(Rendered images with source text)
◇ ◇ ◇ ◇

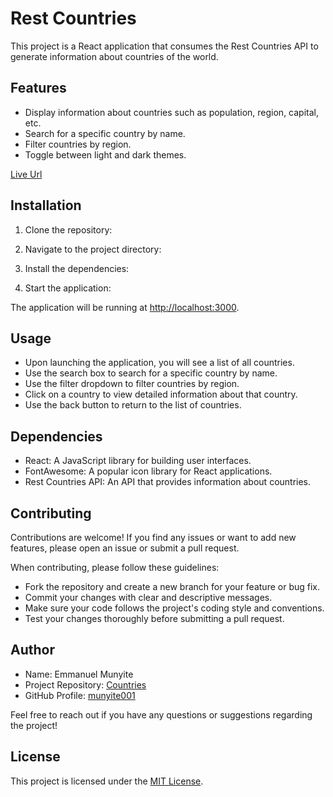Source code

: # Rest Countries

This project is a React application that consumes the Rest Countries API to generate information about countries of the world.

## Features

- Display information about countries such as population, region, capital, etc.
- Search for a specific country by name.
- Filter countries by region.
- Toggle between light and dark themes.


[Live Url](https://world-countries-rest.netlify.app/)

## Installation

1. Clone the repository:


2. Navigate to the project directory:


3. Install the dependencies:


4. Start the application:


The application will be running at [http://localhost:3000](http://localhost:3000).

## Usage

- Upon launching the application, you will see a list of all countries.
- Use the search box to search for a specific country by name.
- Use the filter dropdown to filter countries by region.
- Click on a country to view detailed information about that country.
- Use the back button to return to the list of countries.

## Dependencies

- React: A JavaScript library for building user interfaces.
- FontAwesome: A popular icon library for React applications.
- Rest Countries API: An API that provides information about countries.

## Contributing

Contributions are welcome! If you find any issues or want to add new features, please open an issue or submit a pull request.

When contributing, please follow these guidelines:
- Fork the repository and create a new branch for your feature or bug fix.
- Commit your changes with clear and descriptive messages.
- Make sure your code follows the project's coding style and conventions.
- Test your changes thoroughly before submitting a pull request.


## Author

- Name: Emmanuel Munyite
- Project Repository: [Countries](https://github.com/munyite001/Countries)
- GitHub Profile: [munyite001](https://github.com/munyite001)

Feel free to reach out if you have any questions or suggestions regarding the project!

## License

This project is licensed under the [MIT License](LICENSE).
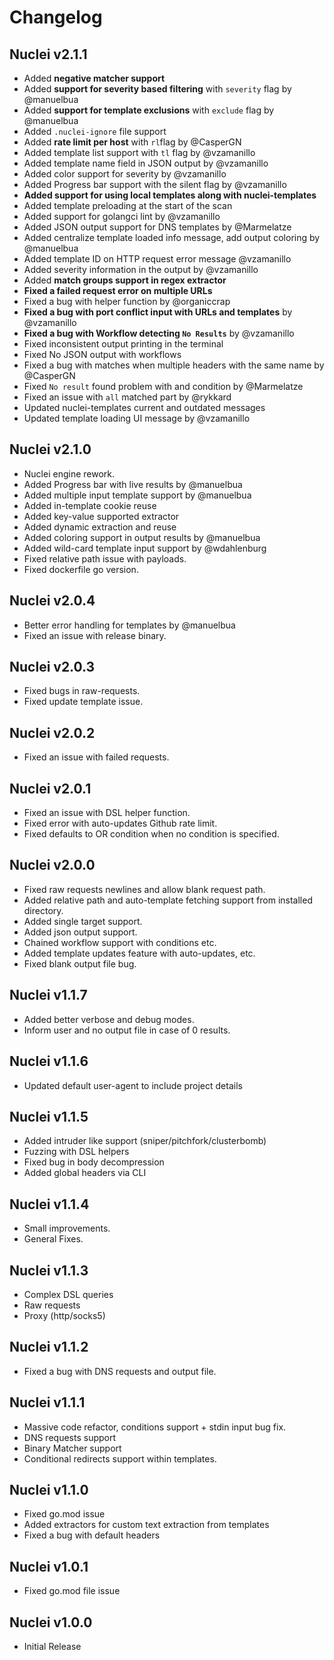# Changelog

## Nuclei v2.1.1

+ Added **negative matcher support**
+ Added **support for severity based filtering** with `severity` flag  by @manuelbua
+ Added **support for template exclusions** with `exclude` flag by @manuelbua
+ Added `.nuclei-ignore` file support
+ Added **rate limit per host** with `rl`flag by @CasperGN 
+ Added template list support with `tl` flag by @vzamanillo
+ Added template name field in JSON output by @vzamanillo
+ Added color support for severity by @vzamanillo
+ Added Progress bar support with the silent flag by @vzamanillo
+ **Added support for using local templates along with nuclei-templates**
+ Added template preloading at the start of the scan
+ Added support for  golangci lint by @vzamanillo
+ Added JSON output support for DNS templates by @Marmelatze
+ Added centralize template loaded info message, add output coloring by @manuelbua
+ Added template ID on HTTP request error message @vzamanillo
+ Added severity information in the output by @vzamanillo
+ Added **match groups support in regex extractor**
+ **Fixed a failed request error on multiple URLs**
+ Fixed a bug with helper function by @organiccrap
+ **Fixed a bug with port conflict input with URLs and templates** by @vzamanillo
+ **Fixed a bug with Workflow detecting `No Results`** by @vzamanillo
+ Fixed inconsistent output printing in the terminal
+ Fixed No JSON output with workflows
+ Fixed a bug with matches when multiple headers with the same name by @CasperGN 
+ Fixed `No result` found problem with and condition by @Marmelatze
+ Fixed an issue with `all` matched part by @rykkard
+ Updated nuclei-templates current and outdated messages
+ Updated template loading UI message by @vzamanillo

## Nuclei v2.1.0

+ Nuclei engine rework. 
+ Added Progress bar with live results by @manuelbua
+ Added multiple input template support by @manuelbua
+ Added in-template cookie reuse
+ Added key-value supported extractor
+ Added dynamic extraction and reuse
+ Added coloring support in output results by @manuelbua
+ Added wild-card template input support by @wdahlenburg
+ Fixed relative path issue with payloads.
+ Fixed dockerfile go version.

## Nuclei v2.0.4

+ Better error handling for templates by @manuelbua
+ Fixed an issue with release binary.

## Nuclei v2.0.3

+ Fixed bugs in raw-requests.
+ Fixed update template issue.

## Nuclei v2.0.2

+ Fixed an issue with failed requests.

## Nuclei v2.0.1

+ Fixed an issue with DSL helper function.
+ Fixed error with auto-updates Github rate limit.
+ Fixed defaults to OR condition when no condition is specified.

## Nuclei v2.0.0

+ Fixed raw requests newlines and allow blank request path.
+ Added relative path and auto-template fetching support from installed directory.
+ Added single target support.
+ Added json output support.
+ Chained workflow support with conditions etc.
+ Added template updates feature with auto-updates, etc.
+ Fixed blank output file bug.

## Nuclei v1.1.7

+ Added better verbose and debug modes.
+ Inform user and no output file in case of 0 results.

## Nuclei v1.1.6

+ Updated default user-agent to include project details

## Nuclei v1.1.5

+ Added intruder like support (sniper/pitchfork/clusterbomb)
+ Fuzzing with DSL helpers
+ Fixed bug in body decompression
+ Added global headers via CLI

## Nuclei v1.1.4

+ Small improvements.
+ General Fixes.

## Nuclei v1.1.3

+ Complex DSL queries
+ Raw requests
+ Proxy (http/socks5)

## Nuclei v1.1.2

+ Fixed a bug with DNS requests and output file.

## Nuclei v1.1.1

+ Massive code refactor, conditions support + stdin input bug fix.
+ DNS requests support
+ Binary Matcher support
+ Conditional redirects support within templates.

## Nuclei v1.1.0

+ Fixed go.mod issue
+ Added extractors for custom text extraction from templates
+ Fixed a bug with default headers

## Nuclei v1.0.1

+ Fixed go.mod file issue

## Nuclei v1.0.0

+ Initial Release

◇ ◇ ◇ ◇

**Task directions**
Out of the records above, set down only the lines from the one that contains "Feel free to" through the one that contains "bug with Workflow", unchanged and without the pictures.

**Answer box**
Feel free to reach out if you have any questions or suggestions regarding the project!

## License

This project is licensed under the [MIT License](LICENSE).
# Changelog

## Nuclei v2.1.1

+ Added **negative matcher support**
+ Added **support for severity based filtering** with `severity` flag  by @manuelbua
+ Added **support for template exclusions** with `exclude` flag by @manuelbua
+ Added `.nuclei-ignore` file support
+ Added **rate limit per host** with `rl`flag by @CasperGN 
+ Added template list support with `tl` flag by @vzamanillo
+ Added template name field in JSON output by @vzamanillo
+ Added color support for severity by @vzamanillo
+ Added Progress bar support with the silent flag by @vzamanillo
+ **Added support for using local templates along with nuclei-templates**
+ Added template preloading at the start of the scan
+ Added support for  golangci lint by @vzamanillo
+ Added JSON output support for DNS templates by @Marmelatze
+ Added centralize template loaded info message, add output coloring by @manuelbua
+ Added template ID on HTTP request error message @vzamanillo
+ Added severity information in the output by @vzamanillo
+ Added **match groups support in regex extractor**
+ **Fixed a failed request error on multiple URLs**
+ Fixed a bug with helper function by @organiccrap
+ **Fixed a bug with port conflict input with URLs and templates** by @vzamanillo
+ **Fixed a bug with Workflow detecting `No Results`** by @vzamanillo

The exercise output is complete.